Beethoven, burglary and the Baroque form the cornerstones of next year’s imaginative programme.

In the introduction to the Australian Chamber Orchestra’s new season brochure, Richard Tognetti writes that his most triumphant musical experience was not as a player (of 1,160 works to date and counting) but as a listener. He goes on to recall a student experience his first time in Europe at a time when he was “alone, free, headstrong, full of Romantic ideals”. Landing from Australia at Frankfurt airport he was headed for Davos in Switzerland. “It was 7°C and foggy,” he reminisces . “I took a train through the miserable Rhein-Main-Gebiet up into Zürich where I changed trains to a mountain village high up in the Graubünden region of Switzerland. As the geography rose, so did my spirits. For the duration of the trip I was listening over and over to Beethoven’s Op. 131 Quartet in an arrangement for strings by Dmitri Mitropoulos, on an old Walkman.” At the same time he was reading Thomas Mann’s Der Zauberberg without realizing that the place he was headed was the very ‘Magic Mountain’ where the sanatorium in the book is set. “When I arrived I was full of Beethoven’s crazed delights and Thomas Mann’s insights. It was snowing and I was impressionable, but really what a triumph,” he says.

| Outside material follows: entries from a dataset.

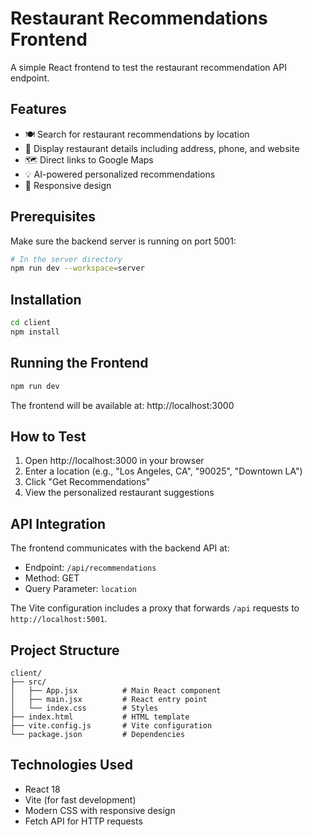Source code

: # Restaurant Recommendations Frontend

A simple React frontend to test the restaurant recommendation API endpoint.

## Features

- 🍽️ Search for restaurant recommendations by location
- 📍 Display restaurant details including address, phone, and website
- 🗺️ Direct links to Google Maps
- 💡 AI-powered personalized recommendations
- 📱 Responsive design

## Prerequisites

Make sure the backend server is running on port 5001:

```bash
# In the server directory
npm run dev --workspace=server
```

## Installation

```bash
cd client
npm install
```

## Running the Frontend

```bash
npm run dev
```

The frontend will be available at: http://localhost:3000

## How to Test

1. Open http://localhost:3000 in your browser
2. Enter a location (e.g., "Los Angeles, CA", "90025", "Downtown LA")
3. Click "Get Recommendations"
4. View the personalized restaurant suggestions

## API Integration

The frontend communicates with the backend API at:

- Endpoint: `/api/recommendations`
- Method: GET
- Query Parameter: `location`

The Vite configuration includes a proxy that forwards `/api` requests to `http://localhost:5001`.

## Project Structure

```
client/
├── src/
│   ├── App.jsx          # Main React component
│   ├── main.jsx         # React entry point
│   └── index.css        # Styles
├── index.html           # HTML template
├── vite.config.js       # Vite configuration
└── package.json         # Dependencies
```

## Technologies Used

- React 18
- Vite (for fast development)
- Modern CSS with responsive design
- Fetch API for HTTP requests
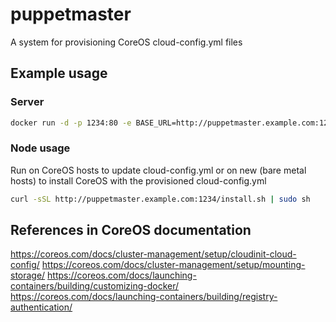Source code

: # puppetmaster 

A system for provisioning CoreOS cloud-config.yml files

## Example usage

### Server 

```bash
docker run -d -p 1234:80 -e BASE_URL=http://puppetmaster.example.com:1234 hauptmedia/puppetmaster
```

### Node usage

Run on CoreOS hosts to update cloud-config.yml or on new (bare metal hosts) to install CoreOS with the provisioned cloud-config.yml

```bash
curl -sSL http://puppetmaster.example.com:1234/install.sh | sudo sh
```

## References in CoreOS documentation

https://coreos.com/docs/cluster-management/setup/cloudinit-cloud-config/
https://coreos.com/docs/cluster-management/setup/mounting-storage/
https://coreos.com/docs/launching-containers/building/customizing-docker/
https://coreos.com/docs/launching-containers/building/registry-authentication/

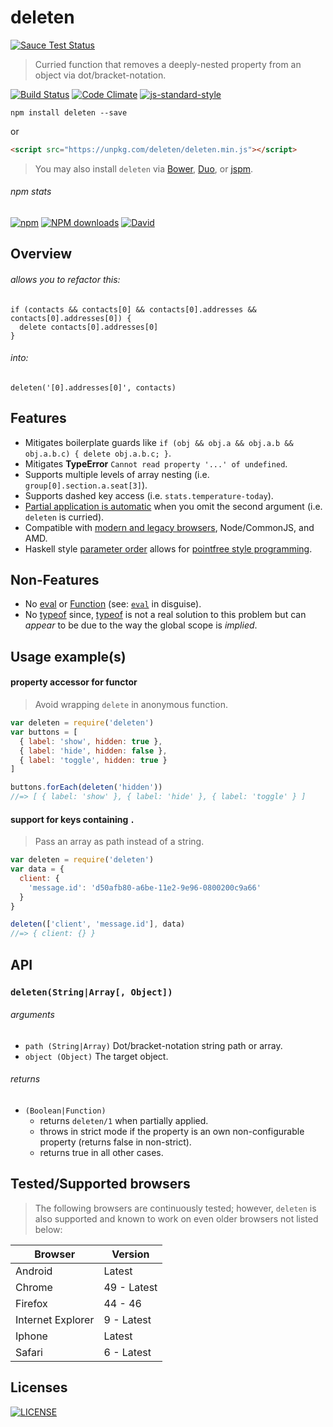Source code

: # deleten
[![Sauce Test Status](https://saucelabs.com/browser-matrix/wilmoore-deleten.svg)](https://saucelabs.com/u/wilmoore-deleten)
> Curried function that removes a deeply-nested property from an object via dot/bracket-notation.

[![Build Status](http://img.shields.io/travis/wilmoore/deleten.js.svg)](https://travis-ci.org/wilmoore/deleten.js) [![Code Climate](https://codeclimate.com/github/wilmoore/deleten.js/badges/gpa.svg)](https://codeclimate.com/github/wilmoore/deleten.js) [![js-standard-style](https://img.shields.io/badge/code%20style-standard-brightgreen.svg?style=flat)](https://github.com/feross/standard)

```shell
npm install deleten --save
```

or

```html
<script src="https://unpkg.com/deleten/deleten.min.js"></script>
```

> You may also install `deleten` via [Bower], [Duo], or [jspm].

###### npm stats

[![npm](https://img.shields.io/npm/v/deleten.svg)](https://www.npmjs.org/package/deleten) [![NPM downloads](http://img.shields.io/npm/dm/deleten.svg)](https://www.npmjs.org/package/deleten) [![David](https://img.shields.io/david/wilmoore/deleten.js.svg)](https://david-dm.org/wilmoore/deleten.js)

## Overview

###### allows you to refactor this:

    if (contacts && contacts[0] && contacts[0].addresses && contacts[0].addresses[0]) {
      delete contacts[0].addresses[0]
    }

###### into:

    deleten('[0].addresses[0]', contacts)

## Features

  - Mitigates boilerplate guards like `if (obj && obj.a && obj.a.b && obj.a.b.c) { delete obj.a.b.c; }`.
  - Mitigates **TypeError** `Cannot read property '...' of undefined`.
  - Supports multiple levels of array nesting (i.e. `group[0].section.a.seat[3]`).
  - Supports dashed key access (i.e. `stats.temperature-today`).
  - [Partial application is automatic][Un-bind your JS with curry] when you omit the second argument (i.e. `deleten` is curried).
  - Compatible with [modern and legacy browsers][browsers], Node/CommonJS, and AMD.
  - Haskell style [parameter order] allows for [pointfree style programming][Un-bind your JS with curry].

## Non-Features

  - No [eval][] or [Function][] (see: [`eval`][note] in disguise).
  - No [typeof][] since, [typeof][] is not a real solution to this problem but can _appear_ to be due to the way the global scope is _implied_.

## Usage example(s)

#### property accessor for functor
> Avoid wrapping `delete` in anonymous function.

```js
var deleten = require('deleten')
var buttons = [
  { label: 'show', hidden: true },
  { label: 'hide', hidden: false },
  { label: 'toggle', hidden: true }
]

buttons.forEach(deleten('hidden'))
//=> [ { label: 'show' }, { label: 'hide' }, { label: 'toggle' } ]
```

#### support for keys containing `.`
> Pass an array as path instead of a string.

```js
var deleten = require('deleten')
var data = {
  client: {
    'message.id': 'd50afb80-a6be-11e2-9e96-0800200c9a66'
  }
}

deleten(['client', 'message.id'], data)
//=> { client: {} }
```

## API

### `deleten(String|Array[, Object])`

###### arguments

 * `path (String|Array)` Dot/bracket-notation string path or array.
 * `object (Object)` The target object.

###### returns

 - `(Boolean|Function)` 
     - returns `deleten/1` when partially applied.
     - throws in strict mode if the property is an own non-configurable property (returns false in non-strict).
     - returns true in all other cases.

## Tested/Supported browsers

> The following browsers are continuously tested; however, `deleten` is also supported and known to work on even older browsers not listed below:

|Browser|Version|
|---|---|
|Android|Latest|
|Chrome|49 - Latest|
|Firefox|44 - 46|
|Internet Explorer|9 - Latest|
|Iphone|Latest|
|Safari|6 - Latest|

## Licenses

[![LICENSE](http://img.shields.io/npm/l/deleten.svg)](license)


[Bower]: http://bower.io
[Duo]: http://duojs.org
[Function]: https://developer.mozilla.org/en-US/docs/JavaScript/Reference/Global_Objects/Function
[Sauce Test Status]: https://saucelabs.com/browser-matrix/deleten.svg
[Un-bind your JS with curry]: https://medium.com/@wilmoore/un-bind-your-js-with-curry-a8657a4138cb#.6dswguc2q
[browsers]: https://saucelabs.com/u/deleten
[eval]: https://developer.mozilla.org/en-US/docs/JavaScript/Reference/Global_Objects/eval
[jspm]: http://jspm.io
[note]: https://developer.mozilla.org/en-US/docs/JavaScript/Reference/Operators/Member_Operators#Note_on_eval
[parameter order]: https://wiki.haskell.org/Parameter_order
[selectn]: https://www.npmjs.com/package/selectn
[typeof]: https://developer.mozilla.org/en-US/docs/JavaScript/Reference/Operators/typeof
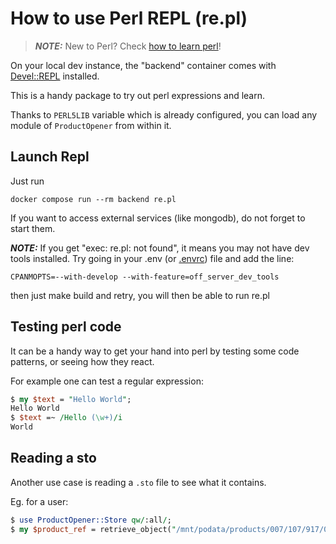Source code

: # How to use Perl REPL (re.pl)

> **_NOTE:_**  New to Perl? Check [how to learn perl](how-to-learn-perl.md)!

On your local dev instance, the "backend" container
comes with [Devel::REPL](https://metacpan.org/pod/Devel::REPL) installed.

This is a handy package to try out perl expressions and learn.

Thanks to `PERL5LIB` variable which is already configured,
you can load any module of `ProductOpener` from within it.

## Launch Repl

Just run

```
docker compose run --rm backend re.pl
```

If you want to access external services (like mongodb), do not forget to start them.

**_NOTE:_** If you get "exec: re.pl: not found", it means you may not have dev tools installed.
Try going in your .env (or [.envrc](./how-to-use-direnv/)) file and add the line:
```
CPANMOPTS=--with-develop --with-feature=off_server_dev_tools
```
then just make build and retry, you will then be able to run re.pl

## Testing perl code

It can be a handy way to get your hand into perl by testing some code patterns,
or seeing how they react.

For example one can test a regular expression:

```perl
$ my $text = "Hello World";
Hello World
$ $text =~ /Hello (\w+)/i
World
```

## Reading a sto

Another use case is reading a `.sto` file to see what it contains.

Eg. for a user:

```perl
$ use ProductOpener::Store qw/:all/;
$ my $product_ref = retrieve_object("/mnt/podata/products/007/107/917/0260/product");
```
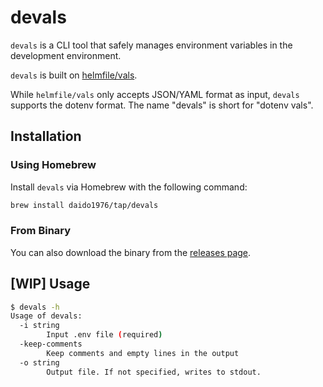 # devals

`devals` is a CLI tool that safely manages environment variables in the development environment.

`devals` is built on [helmfile/vals](https://github.com/helmfile/vals).

While `helmfile/vals` only accepts JSON/YAML format as input, `devals` supports the dotenv format. The name "devals" is short for "dotenv vals".

## Installation

### Using Homebrew

Install `devals` via Homebrew with the following command:

```sh
brew install daido1976/tap/devals
```

### From Binary

You can also download the binary from the [releases page](https://github.com/daido1976/devals/releases).

## [WIP] Usage

```sh
$ devals -h
Usage of devals:
  -i string
        Input .env file (required)
  -keep-comments
        Keep comments and empty lines in the output
  -o string
        Output file. If not specified, writes to stdout.
```
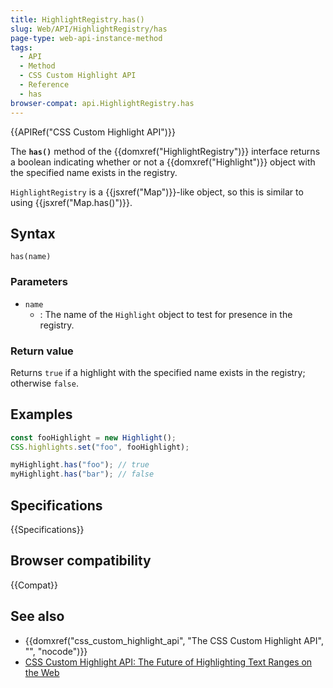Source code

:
 ```yaml
---
title: HighlightRegistry.has()
slug: Web/API/HighlightRegistry/has
page-type: web-api-instance-method
tags:
  - API
  - Method
  - CSS Custom Highlight API
  - Reference
  - has
browser-compat: api.HighlightRegistry.has
---
```


{{APIRef("CSS Custom Highlight API")}}

The **`has()`** method of the {{domxref("HighlightRegistry")}} interface returns a boolean indicating whether or not a {{domxref("Highlight")}} object with the specified name exists in the registry.

`HighlightRegistry` is a {{jsxref("Map")}}-like object, so this is similar to using {{jsxref("Map.has()")}}.

## Syntax

```js-nolint
has(name)
```

### Parameters

- `name`
  - : The name of the `Highlight` object to test for presence in the registry.

### Return value

Returns `true` if a highlight with the specified name exists in the registry; otherwise `false`.

## Examples

```js
const fooHighlight = new Highlight();
CSS.highlights.set("foo", fooHighlight);

myHighlight.has("foo"); // true
myHighlight.has("bar"); // false
```

## Specifications

{{Specifications}}

## Browser compatibility

{{Compat}}

## See also

- {{domxref("css_custom_highlight_api", "The CSS Custom Highlight API", "", "nocode")}}
- [CSS Custom Highlight API: The Future of Highlighting Text Ranges on the Web](https://css-tricks.com/css-custom-highlight-api-early-look/)

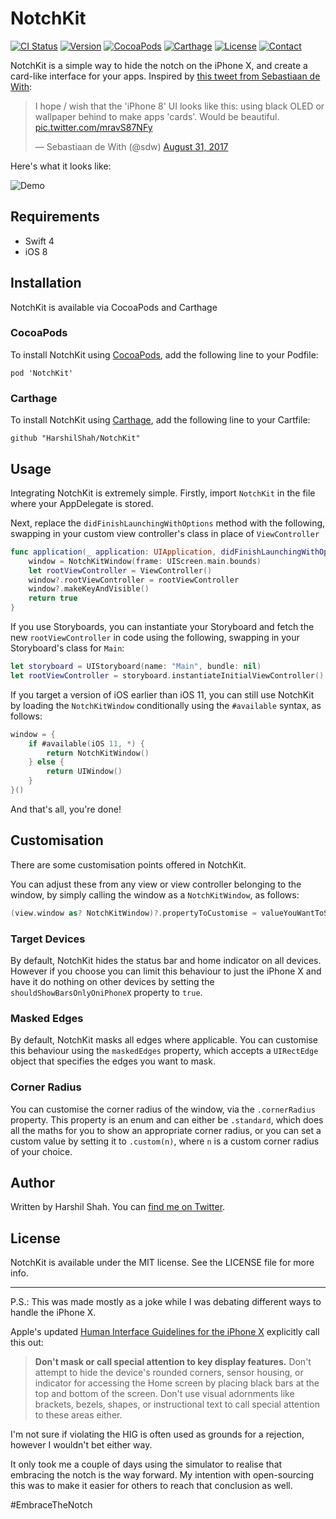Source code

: # NotchKit

[![CI Status](http://img.shields.io/travis/HarshilShah/NotchKit.svg)](https://travis-ci.org/HarshilShah/NotchKit)
[![Version](https://img.shields.io/github/release/HarshilShah/NotchKit.svg)](https://github.com/HarshilShah/NotchKit/releases/latest)
[![CocoaPods](https://img.shields.io/badge/CocoaPods-compatible-fb0006.svg)](http://cocoapods.org/pods/NotchKit)
[![Carthage](https://img.shields.io/badge/Carthage-compatible-4BC51D.svg)](https://github.com/Carthage/Carthage)
[![License](https://img.shields.io/cocoapods/l/NotchKit.svg)](https://github.com/HarshilShah/NotchKit/blob/master/LICENSE)
[![Contact](https://img.shields.io/badge/contact-%40HarshilShah1910-3a8fc1.svg)](https://twitter.com/HarshilShah1910)

NotchKit is a simple way to hide the notch on the iPhone X, and create a card-like interface for your apps. Inspired by [this tweet from Sebastiaan de With](https://twitter.com/sdw/status/903060778340593664):

<blockquote class="twitter-tweet" data-lang="en"><p lang="en" dir="ltr">I hope / wish that the &#39;iPhone 8&#39; UI looks like this: using black OLED or wallpaper behind to make apps &#39;cards&#39;. Would be beautiful. <a href="https://t.co/mravS87NFy">pic.twitter.com/mravS87NFy</a></p>&mdash; Sebastiaan de With (@sdw) <a href="https://twitter.com/sdw/status/903060778340593664">August 31, 2017</a></blockquote>

Here's what it looks like:

![Demo](demo.gif)

## Requirements

- Swift 4
- iOS 8

## Installation

NotchKit is available via CocoaPods and Carthage

### CocoaPods

To install NotchKit using [CocoaPods](http://cocoapods.org), add the following line to your Podfile:

```
pod 'NotchKit'
```

### Carthage

To install NotchKit using [Carthage](https://github.com/Carthage/Carthage), add the following line to your Cartfile:

```
github "HarshilShah/NotchKit"
```

## Usage

Integrating NotchKit is extremely simple. Firstly, import `NotchKit` in the file where your AppDelegate is stored.

Next, replace the `didFinishLaunchingWithOptions` method with the following, swapping in your custom view controller's class in place of `ViewController`

```swift
func application(_ application: UIApplication, didFinishLaunchingWithOptions launchOptions: [UIApplicationLaunchOptionsKey: Any]?) -> Bool {
    window = NotchKitWindow(frame: UIScreen.main.bounds)
    let rootViewController = ViewController()
    window?.rootViewController = rootViewController
    window?.makeKeyAndVisible()
    return true
}
```

If you use Storyboards, you can instantiate your Storyboard and fetch the new `rootViewController` in code using the following, swapping in your Storyboard's class for `Main`:

```swift
let storyboard = UIStoryboard(name: "Main", bundle: nil)
let rootViewController = storyboard.instantiateInitialViewController()
```

If you target a version of iOS earlier than iOS 11, you can still use NotchKit by loading the `NotchKitWindow` conditionally using the `#available` syntax, as follows:

```swift
window = {
    if #available(iOS 11, *) {
        return NotchKitWindow()
    } else {
        return UIWindow()
    }
}()
```

And that's all, you're done!

## Customisation

There are some customisation points offered in NotchKit.

You can adjust these from any view or view controller belonging to the window, by simply calling the window as a `NotchKitWindow`, as follows:

```swift
(view.window as? NotchKitWindow)?.propertyToCustomise = valueYouWantToSet
```

### Target Devices

By default, NotchKit hides the status bar and home indicator on all devices. However if you choose you can limit this behaviour to just the iPhone X and have it do nothing on other devices by setting the `shouldShowBarsOnlyOniPhoneX` property to `true`.

### Masked Edges

By default, NotchKit masks all edges where applicable. You can customise this behaviour using the `maskedEdges` property, which accepts a `UIRectEdge` object that specifies the edges you want to mask.

### Corner Radius

You can customise the corner radius of the window, via the `.cornerRadius` property. This property is an enum and can either be `.standard`, which does all the maths for you to show an appropriate corner radius, or you can set a custom value by setting it to `.custom(n)`, where `n` is a custom corner radius of your choice.

## Author

Written by Harshil Shah. You can [find me on Twitter](https://twitter.com/HarshilShah1910).

## License

NotchKit is available under the MIT license. See the LICENSE file for more info.

----

P.S.: This was made mostly as a joke while I was debating different ways to handle the iPhone X.

Apple's updated [Human Interface Guidelines for the iPhone X](https://developer.apple.com/ios/human-interface-guidelines/overview/iphone-x) explicitly call this out:

> **Don't mask or call special attention to key display features.** Don't attempt to hide the device's rounded corners, sensor housing, or indicator for accessing the Home screen by placing black bars at the top and bottom of the screen. Don't use visual adornments like brackets, bezels, shapes, or instructional text to call special attention to these areas either.

I'm not sure if violating the HIG is often used as grounds for a rejection, however I wouldn't bet either way.

It only took me a couple of days using the simulator to realise that embracing the notch is the way forward. My intention with open-sourcing this was to make it easier for others to reach that conclusion as well.

#EmbraceTheNotch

The inspirational Davos in Switzerland

That early inspirational moment lies at the root of the ACO’s 2016 season, a programme centered on the late Beethoven String Quartets, works that many consider the pinnacle of the chamber repertoire. “As a student at the Con they were always sitting there the way Everest always sits there for any hiker,” he tells me, “I didn’t think I’d ever find the portal through which I could fly and enter into Beethoven’s world”.  But then the “double whammy” of Mann and Mitropoulos opened a door. “From then on Opus 131 was one of my favourite pieces, and it wasn’t in a quartet version that I first fell in love with it. It was an arrangement for strings.”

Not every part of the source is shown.